:: INSTRUCTIONS TO FOLLOW ::
Every line below that holds the string "screenshot" should be copied out.

:: EXCERPTED RECORDS ::
□ □ □ □ □
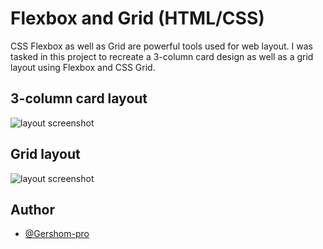 # Flexbox and Grid (HTML/CSS)

CSS Flexbox as well as Grid are powerful tools used for web layout. I was tasked in this project to recreate a 3-column card design as well as a grid layout using Flexbox and CSS Grid.
## 3-column card layout

![layout screenshot](https://res.cloudinary.com/dz209s6jk/image/upload/q_auto:good,w_900/Challenges/ofrkupd8a9wh1wenvr8c.jpg)


## Grid layout

![layout screenshot](https://i.postimg.cc/hPq329qM/grid-layout.png)


## Author

- [@Gershom-pro](https://www.github.com/Gershom-Pro)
□ □ □ □ □
:: TASK RESPONSE ::
![layout screenshot](https://res.cloudinary.com/dz209s6jk/image/upload/q_auto:good,w_900/Challenges/ofrkupd8a9wh1wenvr8c.jpg)
![layout screenshot](https://i.postimg.cc/hPq329qM/grid-layout.png)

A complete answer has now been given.